Avoiding Counterfeit Golf Clubs

Last week we talked about buying golf clubs marked “Not For Resale”. One of the reasons you might question a marked golf club is because of counterfeit concerns. When you purchase golf clubs from a third-party seller, you always run the risk of becoming a victim of counterfeit club sales.

Counterfeit clubs can be difficult to spot because they are usually sold at prices close to the cost of a genuine brand-name club. If you spotted a Callaway Big Bertha on the sale rack for $12.50, you would definitely run away. But when the club is “properly” priced, you have to learn the signs of a counterfeit in order to purchase smart.

Spotting Counterfeits

Check the seller

Is the retailer an authorized distributor of the product you are purchasing? Verify this by checking with the golf club’s brand. Companies such as TaylorMade have lists online of verified Amazon and eBay sellers. Not on the list? Think twice.

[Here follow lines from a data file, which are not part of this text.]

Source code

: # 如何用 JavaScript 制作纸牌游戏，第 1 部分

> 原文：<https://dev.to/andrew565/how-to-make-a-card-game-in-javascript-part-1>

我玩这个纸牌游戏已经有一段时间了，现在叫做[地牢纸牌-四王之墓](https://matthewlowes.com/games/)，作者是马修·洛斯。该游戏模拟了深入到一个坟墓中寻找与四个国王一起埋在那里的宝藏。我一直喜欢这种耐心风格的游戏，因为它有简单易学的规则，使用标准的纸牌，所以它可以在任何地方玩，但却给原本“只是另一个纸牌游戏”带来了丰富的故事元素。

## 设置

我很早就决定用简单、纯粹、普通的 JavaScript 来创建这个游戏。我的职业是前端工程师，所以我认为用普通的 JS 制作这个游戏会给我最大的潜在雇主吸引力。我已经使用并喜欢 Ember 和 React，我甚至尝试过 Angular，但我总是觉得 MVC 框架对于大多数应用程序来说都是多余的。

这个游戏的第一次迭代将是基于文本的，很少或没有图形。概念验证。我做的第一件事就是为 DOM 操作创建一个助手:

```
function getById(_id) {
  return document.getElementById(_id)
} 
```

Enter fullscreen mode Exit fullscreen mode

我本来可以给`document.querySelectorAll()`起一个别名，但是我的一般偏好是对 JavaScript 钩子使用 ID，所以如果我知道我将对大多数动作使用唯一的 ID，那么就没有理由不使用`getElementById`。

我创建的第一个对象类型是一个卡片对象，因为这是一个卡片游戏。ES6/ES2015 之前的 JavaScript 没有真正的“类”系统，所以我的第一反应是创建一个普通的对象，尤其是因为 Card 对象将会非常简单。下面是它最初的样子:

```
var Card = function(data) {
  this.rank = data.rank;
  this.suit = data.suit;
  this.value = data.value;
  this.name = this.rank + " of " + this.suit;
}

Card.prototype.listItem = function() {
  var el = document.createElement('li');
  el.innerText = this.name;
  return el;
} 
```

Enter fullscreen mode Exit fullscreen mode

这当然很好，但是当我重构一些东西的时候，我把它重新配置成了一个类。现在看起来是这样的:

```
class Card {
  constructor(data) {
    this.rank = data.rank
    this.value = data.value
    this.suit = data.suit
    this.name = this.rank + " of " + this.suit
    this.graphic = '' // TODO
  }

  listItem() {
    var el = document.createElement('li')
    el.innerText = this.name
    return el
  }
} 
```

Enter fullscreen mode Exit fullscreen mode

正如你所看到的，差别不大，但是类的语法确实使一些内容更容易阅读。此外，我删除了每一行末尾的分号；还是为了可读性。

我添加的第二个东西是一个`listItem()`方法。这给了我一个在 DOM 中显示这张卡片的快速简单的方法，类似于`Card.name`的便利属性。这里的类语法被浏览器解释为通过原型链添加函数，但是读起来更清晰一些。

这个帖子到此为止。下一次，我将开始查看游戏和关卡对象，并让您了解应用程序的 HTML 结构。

Do you get any bad vibes from the seller?

Trust your gut. Trust your brain. If the sale doesn’t line up, the seller is unprofessional, the price seems off, or there is any sort of bad vibe from the transaction, do not buy the club. Track down a verified reseller and go with them instead. The peace of mind is worth the price difference.

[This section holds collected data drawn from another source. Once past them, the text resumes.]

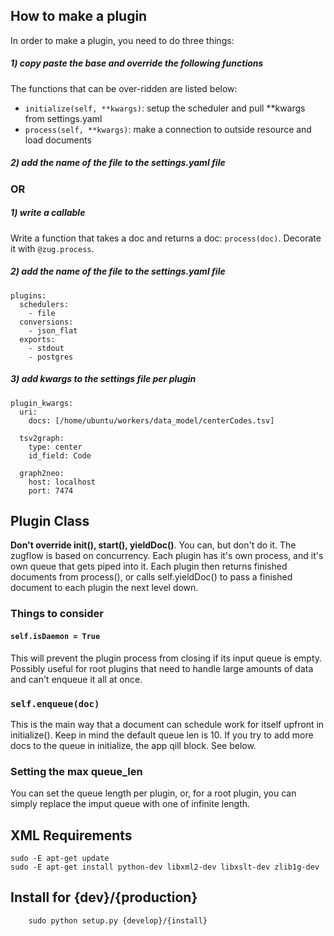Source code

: 
## How to make a plugin

In order to make a plugin, you need to do three things:

##### 1) copy paste the base and override the following functions

The functions that can be over-ridden are listed below:

* `initialize(self, **kwargs)`: setup the scheduler and pull **kwargs from settings.yaml
* `process(self, **kwargs)`: make a connection to outside resource and load documents

##### 2) add the name of the file to the settings.yaml file

### OR

##### 1) write a callable 

Write a function that takes a doc and returns a doc:
`process(doc)`. Decorate it with `@zug.process`.

##### 2) add the name of the file to the settings.yaml file


```
plugins:
  schedulers:
    - file
  conversions:
    - json_flat
  exports:
    - stdout
    - postgres
```

##### 3) add kwargs to the settings file per plugin

```
plugin_kwargs:
  uri:
    docs: [/home/ubuntu/workers/data_model/centerCodes.tsv]
  
  tsv2graph:
    type: center
    id_field: Code
      
  graph2neo:
    host: localhost
    port: 7474
```

## Plugin Class

**Don't override __init__(), start(), yieldDoc()**.  You can, but
  don't do it.  The zugflow is based on concurrency.  Each plugin has
  it's own process, and it's own queue that gets piped into it.  Each
  plugin then returns finished documents from process(), or calls
  self.yieldDoc() to pass a finished document to each plugin the next
  level down.


### Things to consider

#### `self.isDaemon = True`

This will prevent the plugin process from closing if its input queue
is empty.  Possibly useful for root plugins that need to handle large
amounts of data and can't enqueue it all at once.

### `self.enqueue(doc)`

This is the main way that a document can schedule work for itself
upfront in initialize().  Keep in mind the default queue len is 10.
If you try to add more docs to the queue in initialize, the app qill
block.  See below.

### Setting the max queue_len

You can set the queue length per plugin, or, for a root plugin, you
can simply replace the imput queue with one of infinite length.

## XML Requirements
	sudo -E apt-get update
	sudo -E apt-get install python-dev libxml2-dev libxslt-dev zlib1g-dev

## Install for {dev}/{production}
        sudo python setup.py {develop}/{install}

Does the club appear “off”?

It’s probably impossible to compare your club and another real club side-by-side before you purchase it. Fortunately, you’ve probably got a phone with a search engine. Look up the club and analyze the shapes, details, and text. Check the font of any words and logo on the club and compare it to the real deal. Look at the grips, the hosel, and the face lines. Feel the weight of the club in your hands. Does anything feel fishy? Cheap? Walk away.

What to Do With a Counterfeit

You did your best to avoid buying a counterfeit, but you realize somehow, you’ve been duped. Swindled. Hoodwinked. Here’s what to do after you realize your club is a fake.

Don’t resell. Report.

This should go without saying – don’t try to resell the club to another golfer and market it as the real deal. Instead, report the seller you purchased the club from, if possible. Try to keep this from happening to any other players.

Can you hit it well?

Before you toss the club, try swinging it at the range. You might be surprised. Some counterfeits can be shockingly similar to the real-deal clubs, and if you’ve already paid money for the club, you might as well get use of it.

Make something positive out of something negative

In the end, after you’ve reported the seller, you are stuck with the club. Make something good out of it! Create a quirky piece of home decor using it, like a coat rack, piece of wall art, end table or even a wind chime (search the internet, it exists, trust us). If you have a relative of the appropriate height that is interested in learning to golf, consider it a student club. Make the best of your situation.

In the end, you can avoid this stress by purchasing from verified sellers or from the companies themselves. Saving a few bucks doesn’t matter if it’s wasted on a bad counterfeit club!